Environmentalist groups in San Francisco’s Hunter’s Point are reacting on Friday to the news that two Tetra Tech supervisors have been sentenced for fabricating cleanup data in the neighborhood.

The company’s supervisors admitted to gathering clean soil from other sites and then passing it off as dirt from Hunter’s Point.

It was soil which had been contaminated by the naval shipyard and was supposed to be cleaned up in anticipation of a new housing project there.

For some time, Tetra Tech, the company charged with testing and cleaning up radiological toxins from soil at the Hunters Point naval shipyard, has been accused of falsifying its data.
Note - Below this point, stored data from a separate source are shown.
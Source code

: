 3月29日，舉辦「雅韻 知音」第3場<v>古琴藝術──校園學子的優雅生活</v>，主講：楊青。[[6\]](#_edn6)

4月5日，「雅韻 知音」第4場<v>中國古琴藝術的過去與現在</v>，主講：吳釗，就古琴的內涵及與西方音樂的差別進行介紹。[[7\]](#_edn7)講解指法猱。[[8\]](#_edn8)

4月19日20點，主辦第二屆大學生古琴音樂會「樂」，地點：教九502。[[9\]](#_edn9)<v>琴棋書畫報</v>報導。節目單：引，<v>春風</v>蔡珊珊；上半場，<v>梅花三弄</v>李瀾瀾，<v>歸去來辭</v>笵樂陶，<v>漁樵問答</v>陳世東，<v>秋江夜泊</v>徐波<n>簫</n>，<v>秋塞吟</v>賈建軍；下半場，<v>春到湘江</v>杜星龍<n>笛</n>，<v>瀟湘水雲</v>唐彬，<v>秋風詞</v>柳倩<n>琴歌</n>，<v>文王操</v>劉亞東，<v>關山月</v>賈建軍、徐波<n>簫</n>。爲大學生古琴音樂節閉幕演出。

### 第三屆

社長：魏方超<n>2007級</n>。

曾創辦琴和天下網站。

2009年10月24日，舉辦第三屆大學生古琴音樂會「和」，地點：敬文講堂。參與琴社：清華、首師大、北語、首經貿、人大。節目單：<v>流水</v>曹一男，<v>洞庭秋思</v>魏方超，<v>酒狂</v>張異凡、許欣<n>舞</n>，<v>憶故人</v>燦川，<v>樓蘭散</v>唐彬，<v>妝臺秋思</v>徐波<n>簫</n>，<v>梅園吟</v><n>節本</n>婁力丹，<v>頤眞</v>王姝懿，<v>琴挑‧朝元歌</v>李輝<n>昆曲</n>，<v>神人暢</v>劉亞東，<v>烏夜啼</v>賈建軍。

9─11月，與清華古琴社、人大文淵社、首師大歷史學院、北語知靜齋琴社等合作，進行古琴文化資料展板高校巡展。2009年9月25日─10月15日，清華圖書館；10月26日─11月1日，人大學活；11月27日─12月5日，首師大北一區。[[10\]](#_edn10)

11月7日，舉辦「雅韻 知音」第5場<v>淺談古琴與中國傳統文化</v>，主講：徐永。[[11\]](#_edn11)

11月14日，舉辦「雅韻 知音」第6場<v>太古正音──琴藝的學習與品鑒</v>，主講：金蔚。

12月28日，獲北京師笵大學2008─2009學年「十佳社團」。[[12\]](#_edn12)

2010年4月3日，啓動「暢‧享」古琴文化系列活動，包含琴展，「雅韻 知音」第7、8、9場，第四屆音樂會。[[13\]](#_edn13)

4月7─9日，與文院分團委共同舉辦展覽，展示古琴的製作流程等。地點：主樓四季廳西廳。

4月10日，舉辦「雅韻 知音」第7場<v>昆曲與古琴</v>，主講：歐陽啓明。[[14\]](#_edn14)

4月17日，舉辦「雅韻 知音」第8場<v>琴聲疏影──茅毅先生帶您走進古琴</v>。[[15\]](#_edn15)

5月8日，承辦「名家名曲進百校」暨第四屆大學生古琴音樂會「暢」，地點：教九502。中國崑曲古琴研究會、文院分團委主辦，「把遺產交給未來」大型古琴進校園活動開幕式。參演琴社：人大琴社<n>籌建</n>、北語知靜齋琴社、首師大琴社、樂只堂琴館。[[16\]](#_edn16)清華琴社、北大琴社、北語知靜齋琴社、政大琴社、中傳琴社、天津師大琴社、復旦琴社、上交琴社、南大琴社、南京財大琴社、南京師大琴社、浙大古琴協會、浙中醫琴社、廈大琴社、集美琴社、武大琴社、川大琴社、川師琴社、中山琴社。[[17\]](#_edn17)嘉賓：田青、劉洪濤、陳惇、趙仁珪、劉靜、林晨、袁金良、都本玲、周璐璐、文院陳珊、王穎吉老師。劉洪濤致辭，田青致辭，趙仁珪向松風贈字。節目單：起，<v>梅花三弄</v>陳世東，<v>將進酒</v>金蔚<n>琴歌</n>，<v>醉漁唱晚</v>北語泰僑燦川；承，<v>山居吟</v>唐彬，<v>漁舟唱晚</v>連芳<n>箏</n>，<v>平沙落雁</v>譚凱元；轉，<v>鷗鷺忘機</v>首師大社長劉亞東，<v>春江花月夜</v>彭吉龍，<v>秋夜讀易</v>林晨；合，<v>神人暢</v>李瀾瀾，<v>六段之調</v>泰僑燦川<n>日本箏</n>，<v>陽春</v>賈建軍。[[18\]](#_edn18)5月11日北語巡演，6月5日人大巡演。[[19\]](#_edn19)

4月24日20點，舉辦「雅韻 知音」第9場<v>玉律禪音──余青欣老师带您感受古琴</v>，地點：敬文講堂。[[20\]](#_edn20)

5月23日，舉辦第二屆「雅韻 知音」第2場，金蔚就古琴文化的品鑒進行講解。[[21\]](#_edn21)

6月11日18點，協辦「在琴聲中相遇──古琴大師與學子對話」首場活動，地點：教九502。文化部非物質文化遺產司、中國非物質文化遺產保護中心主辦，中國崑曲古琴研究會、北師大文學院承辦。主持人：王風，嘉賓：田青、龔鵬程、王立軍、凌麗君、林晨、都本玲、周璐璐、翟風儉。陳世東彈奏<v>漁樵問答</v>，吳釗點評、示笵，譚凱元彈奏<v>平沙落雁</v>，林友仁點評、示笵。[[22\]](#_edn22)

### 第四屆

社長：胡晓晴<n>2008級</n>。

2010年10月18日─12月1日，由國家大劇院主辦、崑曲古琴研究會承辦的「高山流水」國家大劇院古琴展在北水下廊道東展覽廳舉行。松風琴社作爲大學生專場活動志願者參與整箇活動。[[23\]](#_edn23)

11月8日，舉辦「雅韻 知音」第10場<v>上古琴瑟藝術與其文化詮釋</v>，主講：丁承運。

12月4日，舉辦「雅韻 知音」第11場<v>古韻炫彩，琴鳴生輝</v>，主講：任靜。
Now, two supervisors with the company are off to federal prison after having pled guilty in federal court to doing just that.

“We suspect this is just the very beginning, and as I said, this is a sad and vindicating….I told you so for us right now,” Greenaction Community Organizer Brian Butler said.

Greenaction members have been saying for some time the shipyard has not been adequately cleaned and that has sickened the community.

“The community was exposed or potentially exposed to radioactive contamination while they were figuring out the level and degree of fraud was,” Butler said.

Federal prosecutors say one defendant admitted he drove his company truck to an area outside the marked survey unit that he was tasked with remediating, and filled a bucket with clean dirt that he then substituted for legitimate soil samples.

Attorney Charles Bonner just filed a $27 billion dollar class action lawsuit against Tetra Tech on behalf of the community.

“It provides exactly what the people of Hunters Point have been saying that Tetra Tech lied,” Bonner said. “They told everyone in the community they were safe and not to worry, that they were a professional company cleaning up all of the radioactive materials at Hunters Point. And now, in fact, we see that’s not true.”